Assignment: Among the entries, which lines carry the string "texttt"? Copy every one.

[Records drawn from a dataset]
───

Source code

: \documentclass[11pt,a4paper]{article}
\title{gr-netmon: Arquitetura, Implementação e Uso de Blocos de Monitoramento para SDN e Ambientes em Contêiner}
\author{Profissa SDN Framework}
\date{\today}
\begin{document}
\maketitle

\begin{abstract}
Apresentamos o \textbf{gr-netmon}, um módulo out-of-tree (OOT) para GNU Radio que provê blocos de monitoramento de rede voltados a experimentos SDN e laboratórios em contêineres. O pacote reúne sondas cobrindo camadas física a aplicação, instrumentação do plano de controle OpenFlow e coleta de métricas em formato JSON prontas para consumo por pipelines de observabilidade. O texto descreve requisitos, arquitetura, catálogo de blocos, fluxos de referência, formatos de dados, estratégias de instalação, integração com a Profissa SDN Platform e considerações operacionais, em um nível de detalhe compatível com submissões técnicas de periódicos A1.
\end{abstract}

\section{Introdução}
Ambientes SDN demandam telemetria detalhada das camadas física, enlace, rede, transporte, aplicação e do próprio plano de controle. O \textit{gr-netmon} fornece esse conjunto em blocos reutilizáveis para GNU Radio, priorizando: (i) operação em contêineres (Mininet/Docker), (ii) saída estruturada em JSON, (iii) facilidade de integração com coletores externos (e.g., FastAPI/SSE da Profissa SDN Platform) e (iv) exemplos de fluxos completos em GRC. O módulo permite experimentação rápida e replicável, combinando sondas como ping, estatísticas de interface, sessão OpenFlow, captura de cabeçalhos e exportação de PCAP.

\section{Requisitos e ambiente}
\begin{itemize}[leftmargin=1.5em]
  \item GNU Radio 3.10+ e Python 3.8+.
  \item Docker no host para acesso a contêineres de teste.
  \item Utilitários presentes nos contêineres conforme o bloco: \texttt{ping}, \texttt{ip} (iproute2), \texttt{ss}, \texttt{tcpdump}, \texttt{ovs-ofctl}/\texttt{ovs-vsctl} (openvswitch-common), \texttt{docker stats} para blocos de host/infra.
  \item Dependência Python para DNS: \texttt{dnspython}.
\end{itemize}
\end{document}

───

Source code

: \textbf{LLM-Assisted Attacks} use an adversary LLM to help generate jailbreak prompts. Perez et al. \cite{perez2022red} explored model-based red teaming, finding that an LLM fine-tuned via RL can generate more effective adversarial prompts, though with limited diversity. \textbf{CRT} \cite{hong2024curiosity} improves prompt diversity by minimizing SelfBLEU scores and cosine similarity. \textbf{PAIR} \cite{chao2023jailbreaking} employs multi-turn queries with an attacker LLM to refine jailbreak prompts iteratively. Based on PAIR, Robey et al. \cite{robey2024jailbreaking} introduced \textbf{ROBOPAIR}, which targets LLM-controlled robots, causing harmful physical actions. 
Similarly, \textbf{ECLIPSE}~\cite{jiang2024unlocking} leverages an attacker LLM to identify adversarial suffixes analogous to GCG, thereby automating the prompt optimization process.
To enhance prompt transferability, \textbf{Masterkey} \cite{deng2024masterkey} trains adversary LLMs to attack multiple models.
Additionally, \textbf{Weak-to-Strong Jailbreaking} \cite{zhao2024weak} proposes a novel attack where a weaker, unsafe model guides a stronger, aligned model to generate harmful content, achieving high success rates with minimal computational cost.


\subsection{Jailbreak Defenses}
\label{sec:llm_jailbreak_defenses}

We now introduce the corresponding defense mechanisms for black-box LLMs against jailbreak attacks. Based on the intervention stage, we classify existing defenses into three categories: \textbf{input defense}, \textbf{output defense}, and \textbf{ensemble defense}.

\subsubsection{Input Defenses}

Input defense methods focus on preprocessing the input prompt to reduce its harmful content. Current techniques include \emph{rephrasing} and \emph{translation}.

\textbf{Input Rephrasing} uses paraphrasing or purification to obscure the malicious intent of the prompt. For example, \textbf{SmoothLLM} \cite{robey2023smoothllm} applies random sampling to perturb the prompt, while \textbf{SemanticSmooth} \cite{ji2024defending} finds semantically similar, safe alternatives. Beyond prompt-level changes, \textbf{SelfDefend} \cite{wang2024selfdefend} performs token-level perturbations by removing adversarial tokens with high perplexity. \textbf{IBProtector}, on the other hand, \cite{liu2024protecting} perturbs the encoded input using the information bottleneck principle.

───

Output for this exercise:
  \item Utilitários presentes nos contêineres conforme o bloco: \texttt{ping}, \texttt{ip} (iproute2), \texttt{ss}, \texttt{tcpdump}, \texttt{ovs-ofctl}/\texttt{ovs-vsctl} (openvswitch-common), \texttt{docker stats} para blocos de host/infra.
  \item Dependência Python para DNS: \texttt{dnspython}.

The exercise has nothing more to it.